Content starts
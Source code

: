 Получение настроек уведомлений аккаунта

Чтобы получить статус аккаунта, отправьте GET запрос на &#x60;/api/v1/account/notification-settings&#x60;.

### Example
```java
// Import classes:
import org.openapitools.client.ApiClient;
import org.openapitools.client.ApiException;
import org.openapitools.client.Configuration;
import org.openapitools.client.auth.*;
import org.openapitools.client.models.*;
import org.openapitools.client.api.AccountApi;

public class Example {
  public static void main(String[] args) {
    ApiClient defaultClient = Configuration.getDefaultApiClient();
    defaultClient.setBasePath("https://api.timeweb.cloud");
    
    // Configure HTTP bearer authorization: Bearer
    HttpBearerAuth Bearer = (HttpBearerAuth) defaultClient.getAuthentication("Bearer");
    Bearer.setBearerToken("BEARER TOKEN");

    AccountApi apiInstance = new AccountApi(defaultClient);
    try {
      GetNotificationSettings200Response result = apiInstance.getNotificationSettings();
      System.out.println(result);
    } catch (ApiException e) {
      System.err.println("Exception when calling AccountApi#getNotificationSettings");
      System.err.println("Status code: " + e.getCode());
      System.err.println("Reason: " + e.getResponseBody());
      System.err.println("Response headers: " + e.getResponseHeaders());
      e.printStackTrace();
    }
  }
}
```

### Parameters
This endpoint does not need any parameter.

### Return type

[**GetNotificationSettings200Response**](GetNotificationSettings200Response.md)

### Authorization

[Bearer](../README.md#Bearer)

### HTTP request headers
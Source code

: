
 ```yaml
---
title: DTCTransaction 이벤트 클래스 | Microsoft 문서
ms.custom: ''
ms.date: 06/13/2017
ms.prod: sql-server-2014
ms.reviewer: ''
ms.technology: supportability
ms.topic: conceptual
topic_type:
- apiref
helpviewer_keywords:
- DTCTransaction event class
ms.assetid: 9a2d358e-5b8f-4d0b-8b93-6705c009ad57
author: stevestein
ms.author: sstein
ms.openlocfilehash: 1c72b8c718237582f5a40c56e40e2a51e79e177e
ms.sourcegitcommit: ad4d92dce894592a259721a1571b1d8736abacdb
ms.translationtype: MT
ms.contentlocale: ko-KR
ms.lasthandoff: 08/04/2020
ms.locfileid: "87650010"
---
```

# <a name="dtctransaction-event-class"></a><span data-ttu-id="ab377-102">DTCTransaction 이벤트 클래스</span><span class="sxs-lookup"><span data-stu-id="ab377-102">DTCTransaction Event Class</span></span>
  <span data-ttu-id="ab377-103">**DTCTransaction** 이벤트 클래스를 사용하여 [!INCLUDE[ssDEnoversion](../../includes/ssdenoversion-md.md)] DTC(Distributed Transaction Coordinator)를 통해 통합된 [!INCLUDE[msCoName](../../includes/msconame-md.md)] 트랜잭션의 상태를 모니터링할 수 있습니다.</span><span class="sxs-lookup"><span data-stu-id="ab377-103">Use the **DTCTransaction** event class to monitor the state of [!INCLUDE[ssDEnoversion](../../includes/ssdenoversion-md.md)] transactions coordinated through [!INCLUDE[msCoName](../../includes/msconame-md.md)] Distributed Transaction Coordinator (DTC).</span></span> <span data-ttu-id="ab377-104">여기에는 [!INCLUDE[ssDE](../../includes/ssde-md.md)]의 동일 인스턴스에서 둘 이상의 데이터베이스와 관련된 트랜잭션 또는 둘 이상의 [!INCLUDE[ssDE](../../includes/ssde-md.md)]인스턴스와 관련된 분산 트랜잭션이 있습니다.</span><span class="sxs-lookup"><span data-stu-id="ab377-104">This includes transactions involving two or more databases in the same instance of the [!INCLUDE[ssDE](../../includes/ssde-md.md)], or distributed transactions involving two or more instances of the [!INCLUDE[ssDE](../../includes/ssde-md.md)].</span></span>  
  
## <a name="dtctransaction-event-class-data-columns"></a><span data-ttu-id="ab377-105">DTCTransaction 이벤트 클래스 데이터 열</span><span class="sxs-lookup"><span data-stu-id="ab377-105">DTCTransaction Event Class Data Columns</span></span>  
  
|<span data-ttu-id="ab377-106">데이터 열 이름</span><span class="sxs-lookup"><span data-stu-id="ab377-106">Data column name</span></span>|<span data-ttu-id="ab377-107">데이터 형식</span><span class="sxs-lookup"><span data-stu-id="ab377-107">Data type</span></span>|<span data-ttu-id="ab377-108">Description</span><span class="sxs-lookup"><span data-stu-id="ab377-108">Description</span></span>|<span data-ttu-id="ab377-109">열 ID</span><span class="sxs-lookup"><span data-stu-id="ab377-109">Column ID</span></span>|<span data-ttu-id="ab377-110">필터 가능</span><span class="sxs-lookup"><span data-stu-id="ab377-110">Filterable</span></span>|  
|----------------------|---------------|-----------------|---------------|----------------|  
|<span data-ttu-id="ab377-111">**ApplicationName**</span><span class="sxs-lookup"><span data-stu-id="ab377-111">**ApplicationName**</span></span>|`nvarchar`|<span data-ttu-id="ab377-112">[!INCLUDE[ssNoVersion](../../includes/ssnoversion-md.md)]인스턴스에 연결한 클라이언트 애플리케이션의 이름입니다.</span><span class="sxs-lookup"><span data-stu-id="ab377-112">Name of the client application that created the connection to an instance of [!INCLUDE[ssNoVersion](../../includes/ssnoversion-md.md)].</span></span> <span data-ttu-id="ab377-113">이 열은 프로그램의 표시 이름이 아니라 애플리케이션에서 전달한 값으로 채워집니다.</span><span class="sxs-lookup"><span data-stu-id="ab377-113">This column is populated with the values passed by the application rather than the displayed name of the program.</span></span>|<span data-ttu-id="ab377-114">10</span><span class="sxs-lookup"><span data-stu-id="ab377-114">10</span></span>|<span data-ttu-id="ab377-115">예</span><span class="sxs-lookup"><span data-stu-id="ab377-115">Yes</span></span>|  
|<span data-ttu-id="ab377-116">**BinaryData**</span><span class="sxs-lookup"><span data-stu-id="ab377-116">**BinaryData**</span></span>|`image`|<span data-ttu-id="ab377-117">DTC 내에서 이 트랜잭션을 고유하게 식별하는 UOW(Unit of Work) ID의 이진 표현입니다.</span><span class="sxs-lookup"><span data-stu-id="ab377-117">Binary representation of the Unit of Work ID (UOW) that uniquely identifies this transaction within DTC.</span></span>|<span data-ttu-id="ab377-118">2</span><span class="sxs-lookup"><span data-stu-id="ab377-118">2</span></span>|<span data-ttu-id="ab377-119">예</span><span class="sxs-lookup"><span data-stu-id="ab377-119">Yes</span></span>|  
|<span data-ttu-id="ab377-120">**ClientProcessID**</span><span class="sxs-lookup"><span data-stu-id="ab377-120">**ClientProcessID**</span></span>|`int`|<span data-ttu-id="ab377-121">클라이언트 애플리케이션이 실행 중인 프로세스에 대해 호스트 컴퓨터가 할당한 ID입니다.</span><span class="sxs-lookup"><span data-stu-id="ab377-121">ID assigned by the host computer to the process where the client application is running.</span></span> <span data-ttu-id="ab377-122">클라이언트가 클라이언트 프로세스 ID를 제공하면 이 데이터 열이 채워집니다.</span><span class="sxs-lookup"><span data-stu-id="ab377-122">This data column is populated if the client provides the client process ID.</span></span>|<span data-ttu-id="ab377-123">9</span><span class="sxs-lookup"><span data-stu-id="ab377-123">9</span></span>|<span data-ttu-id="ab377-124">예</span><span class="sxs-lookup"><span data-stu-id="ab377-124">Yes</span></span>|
Content ends
### What to produce
Return the listing word for word.

### Reply to the exercise
Source code

: Получение настроек уведомлений аккаунта

Чтобы получить статус аккаунта, отправьте GET запрос на &#x60;/api/v1/account/notification-settings&#x60;.

### Example
```java
// Import classes:
import org.openapitools.client.ApiClient;
import org.openapitools.client.ApiException;
import org.openapitools.client.Configuration;
import org.openapitools.client.auth.*;
import org.openapitools.client.models.*;
import org.openapitools.client.api.AccountApi;

public class Example {
  public static void main(String[] args) {
    ApiClient defaultClient = Configuration.getDefaultApiClient();
    defaultClient.setBasePath("https://api.timeweb.cloud");
    
    // Configure HTTP bearer authorization: Bearer
    HttpBearerAuth Bearer = (HttpBearerAuth) defaultClient.getAuthentication("Bearer");
    Bearer.setBearerToken("BEARER TOKEN");

    AccountApi apiInstance = new AccountApi(defaultClient);
    try {
      GetNotificationSettings200Response result = apiInstance.getNotificationSettings();
      System.out.println(result);
    } catch (ApiException e) {
      System.err.println("Exception when calling AccountApi#getNotificationSettings");
      System.err.println("Status code: " + e.getCode());
      System.err.println("Reason: " + e.getResponseBody());
      System.err.println("Response headers: " + e.getResponseHeaders());
      e.printStackTrace();
    }
  }
}
```

### Parameters
This endpoint does not need any parameter.

### Return type

[**GetNotificationSettings200Response**](GetNotificationSettings200Response.md)

### Authorization

[Bearer](../README.md#Bearer)

### HTTP request headers
Source code

:
 ```yaml
---
title: DTCTransaction 이벤트 클래스 | Microsoft 문서
ms.custom: ''
ms.date: 06/13/2017
ms.prod: sql-server-2014
ms.reviewer: ''
ms.technology: supportability
ms.topic: conceptual
topic_type:
- apiref
helpviewer_keywords:
- DTCTransaction event class
ms.assetid: 9a2d358e-5b8f-4d0b-8b93-6705c009ad57
author: stevestein
ms.author: sstein
ms.openlocfilehash: 1c72b8c718237582f5a40c56e40e2a51e79e177e
ms.sourcegitcommit: ad4d92dce894592a259721a1571b1d8736abacdb
ms.translationtype: MT
ms.contentlocale: ko-KR
ms.lasthandoff: 08/04/2020
ms.locfileid: "87650010"
---
```

# <a name="dtctransaction-event-class"></a><span data-ttu-id="ab377-102">DTCTransaction 이벤트 클래스</span><span class="sxs-lookup"><span data-stu-id="ab377-102">DTCTransaction Event Class</span></span>
  <span data-ttu-id="ab377-103">**DTCTransaction** 이벤트 클래스를 사용하여 [!INCLUDE[ssDEnoversion](../../includes/ssdenoversion-md.md)] DTC(Distributed Transaction Coordinator)를 통해 통합된 [!INCLUDE[msCoName](../../includes/msconame-md.md)] 트랜잭션의 상태를 모니터링할 수 있습니다.</span><span class="sxs-lookup"><span data-stu-id="ab377-103">Use the **DTCTransaction** event class to monitor the state of [!INCLUDE[ssDEnoversion](../../includes/ssdenoversion-md.md)] transactions coordinated through [!INCLUDE[msCoName](../../includes/msconame-md.md)] Distributed Transaction Coordinator (DTC).</span></span> <span data-ttu-id="ab377-104">여기에는 [!INCLUDE[ssDE](../../includes/ssde-md.md)]의 동일 인스턴스에서 둘 이상의 데이터베이스와 관련된 트랜잭션 또는 둘 이상의 [!INCLUDE[ssDE](../../includes/ssde-md.md)]인스턴스와 관련된 분산 트랜잭션이 있습니다.</span><span class="sxs-lookup"><span data-stu-id="ab377-104">This includes transactions involving two or more databases in the same instance of the [!INCLUDE[ssDE](../../includes/ssde-md.md)], or distributed transactions involving two or more instances of the [!INCLUDE[ssDE](../../includes/ssde-md.md)].</span></span>  
  
## <a name="dtctransaction-event-class-data-columns"></a><span data-ttu-id="ab377-105">DTCTransaction 이벤트 클래스 데이터 열</span><span class="sxs-lookup"><span data-stu-id="ab377-105">DTCTransaction Event Class Data Columns</span></span>  
  
|<span data-ttu-id="ab377-106">데이터 열 이름</span><span class="sxs-lookup"><span data-stu-id="ab377-106">Data column name</span></span>|<span data-ttu-id="ab377-107">데이터 형식</span><span class="sxs-lookup"><span data-stu-id="ab377-107">Data type</span></span>|<span data-ttu-id="ab377-108">Description</span><span class="sxs-lookup"><span data-stu-id="ab377-108">Description</span></span>|<span data-ttu-id="ab377-109">열 ID</span><span class="sxs-lookup"><span data-stu-id="ab377-109">Column ID</span></span>|<span data-ttu-id="ab377-110">필터 가능</span><span class="sxs-lookup"><span data-stu-id="ab377-110">Filterable</span></span>|  
|----------------------|---------------|-----------------|---------------|----------------|  
|<span data-ttu-id="ab377-111">**ApplicationName**</span><span class="sxs-lookup"><span data-stu-id="ab377-111">**ApplicationName**</span></span>|`nvarchar`|<span data-ttu-id="ab377-112">[!INCLUDE[ssNoVersion](../../includes/ssnoversion-md.md)]인스턴스에 연결한 클라이언트 애플리케이션의 이름입니다.</span><span class="sxs-lookup"><span data-stu-id="ab377-112">Name of the client application that created the connection to an instance of [!INCLUDE[ssNoVersion](../../includes/ssnoversion-md.md)].</span></span> <span data-ttu-id="ab377-113">이 열은 프로그램의 표시 이름이 아니라 애플리케이션에서 전달한 값으로 채워집니다.</span><span class="sxs-lookup"><span data-stu-id="ab377-113">This column is populated with the values passed by the application rather than the displayed name of the program.</span></span>|<span data-ttu-id="ab377-114">10</span><span class="sxs-lookup"><span data-stu-id="ab377-114">10</span></span>|<span data-ttu-id="ab377-115">예</span><span class="sxs-lookup"><span data-stu-id="ab377-115">Yes</span></span>|  
|<span data-ttu-id="ab377-116">**BinaryData**</span><span class="sxs-lookup"><span data-stu-id="ab377-116">**BinaryData**</span></span>|`image`|<span data-ttu-id="ab377-117">DTC 내에서 이 트랜잭션을 고유하게 식별하는 UOW(Unit of Work) ID의 이진 표현입니다.</span><span class="sxs-lookup"><span data-stu-id="ab377-117">Binary representation of the Unit of Work ID (UOW) that uniquely identifies this transaction within DTC.</span></span>|<span data-ttu-id="ab377-118">2</span><span class="sxs-lookup"><span data-stu-id="ab377-118">2</span></span>|<span data-ttu-id="ab377-119">예</span><span class="sxs-lookup"><span data-stu-id="ab377-119">Yes</span></span>|  
|<span data-ttu-id="ab377-120">**ClientProcessID**</span><span class="sxs-lookup"><span data-stu-id="ab377-120">**ClientProcessID**</span></span>|`int`|<span data-ttu-id="ab377-121">클라이언트 애플리케이션이 실행 중인 프로세스에 대해 호스트 컴퓨터가 할당한 ID입니다.</span><span class="sxs-lookup"><span data-stu-id="ab377-121">ID assigned by the host computer to the process where the client application is running.</span></span> <span data-ttu-id="ab377-122">클라이언트가 클라이언트 프로세스 ID를 제공하면 이 데이터 열이 채워집니다.</span><span class="sxs-lookup"><span data-stu-id="ab377-122">This data column is populated if the client provides the client process ID.</span></span>|<span data-ttu-id="ab377-123">9</span><span class="sxs-lookup"><span data-stu-id="ab377-123">9</span></span>|<span data-ttu-id="ab377-124">예</span><span class="sxs-lookup"><span data-stu-id="ab377-124">Yes</span></span>|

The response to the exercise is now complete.